YOUR ASSIGNMENT: Beginning with the line that has "is negative, output", please write out the remaining lines of the material exactly, the last one included.

RECORDS PROVIDED:
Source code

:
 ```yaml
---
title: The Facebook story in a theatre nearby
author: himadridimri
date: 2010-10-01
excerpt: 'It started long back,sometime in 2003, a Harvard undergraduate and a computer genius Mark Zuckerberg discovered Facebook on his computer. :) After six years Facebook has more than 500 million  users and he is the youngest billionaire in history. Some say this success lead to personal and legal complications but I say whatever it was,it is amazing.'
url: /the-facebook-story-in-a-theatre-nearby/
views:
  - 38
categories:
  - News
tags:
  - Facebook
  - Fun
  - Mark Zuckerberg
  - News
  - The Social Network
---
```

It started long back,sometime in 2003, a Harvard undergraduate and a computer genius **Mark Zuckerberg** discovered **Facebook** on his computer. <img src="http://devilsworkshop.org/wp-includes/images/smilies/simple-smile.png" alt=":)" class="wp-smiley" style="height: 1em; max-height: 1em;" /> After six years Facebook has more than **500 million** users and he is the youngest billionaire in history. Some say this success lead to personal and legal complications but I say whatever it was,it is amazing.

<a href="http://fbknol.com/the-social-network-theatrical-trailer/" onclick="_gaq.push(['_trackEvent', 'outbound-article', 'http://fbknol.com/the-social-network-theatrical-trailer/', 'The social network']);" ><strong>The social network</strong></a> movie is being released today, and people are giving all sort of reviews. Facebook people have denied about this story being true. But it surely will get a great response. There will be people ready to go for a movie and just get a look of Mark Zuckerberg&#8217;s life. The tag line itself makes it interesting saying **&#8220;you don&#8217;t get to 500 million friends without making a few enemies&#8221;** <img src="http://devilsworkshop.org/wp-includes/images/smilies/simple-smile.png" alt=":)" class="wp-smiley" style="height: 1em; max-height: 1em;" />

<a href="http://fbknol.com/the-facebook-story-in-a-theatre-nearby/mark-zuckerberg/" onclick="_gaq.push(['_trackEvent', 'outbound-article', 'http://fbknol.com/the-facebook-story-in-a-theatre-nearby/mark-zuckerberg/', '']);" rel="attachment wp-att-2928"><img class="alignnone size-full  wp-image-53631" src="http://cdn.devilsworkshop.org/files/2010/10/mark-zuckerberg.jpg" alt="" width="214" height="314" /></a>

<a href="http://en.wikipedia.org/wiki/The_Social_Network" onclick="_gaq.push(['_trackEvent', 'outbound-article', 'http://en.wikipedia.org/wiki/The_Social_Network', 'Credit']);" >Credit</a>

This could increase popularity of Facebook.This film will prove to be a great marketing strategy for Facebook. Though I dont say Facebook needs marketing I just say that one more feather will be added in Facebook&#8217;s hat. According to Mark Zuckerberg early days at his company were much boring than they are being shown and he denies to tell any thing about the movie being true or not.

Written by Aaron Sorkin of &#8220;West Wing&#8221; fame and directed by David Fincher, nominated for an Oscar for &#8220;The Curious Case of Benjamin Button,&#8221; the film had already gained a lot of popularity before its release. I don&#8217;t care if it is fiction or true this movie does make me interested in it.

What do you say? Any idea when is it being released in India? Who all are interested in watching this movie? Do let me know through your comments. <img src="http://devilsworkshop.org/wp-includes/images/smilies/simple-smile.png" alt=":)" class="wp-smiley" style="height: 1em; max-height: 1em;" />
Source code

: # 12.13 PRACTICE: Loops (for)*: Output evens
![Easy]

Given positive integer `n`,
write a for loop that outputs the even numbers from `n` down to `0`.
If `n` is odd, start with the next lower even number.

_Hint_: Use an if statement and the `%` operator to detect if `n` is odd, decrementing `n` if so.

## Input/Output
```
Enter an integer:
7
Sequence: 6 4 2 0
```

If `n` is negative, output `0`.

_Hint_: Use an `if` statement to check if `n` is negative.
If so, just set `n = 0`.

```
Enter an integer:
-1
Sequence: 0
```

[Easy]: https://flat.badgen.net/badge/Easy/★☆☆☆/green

WRITTEN ANSWER:
If `n` is negative, output `0`.

_Hint_: Use an `if` statement to check if `n` is negative.
If so, just set `n = 0`.

```
Enter an integer:
-1
Sequence: 0
```

[Easy]: https://flat.badgen.net/badge/Easy/★☆☆☆/green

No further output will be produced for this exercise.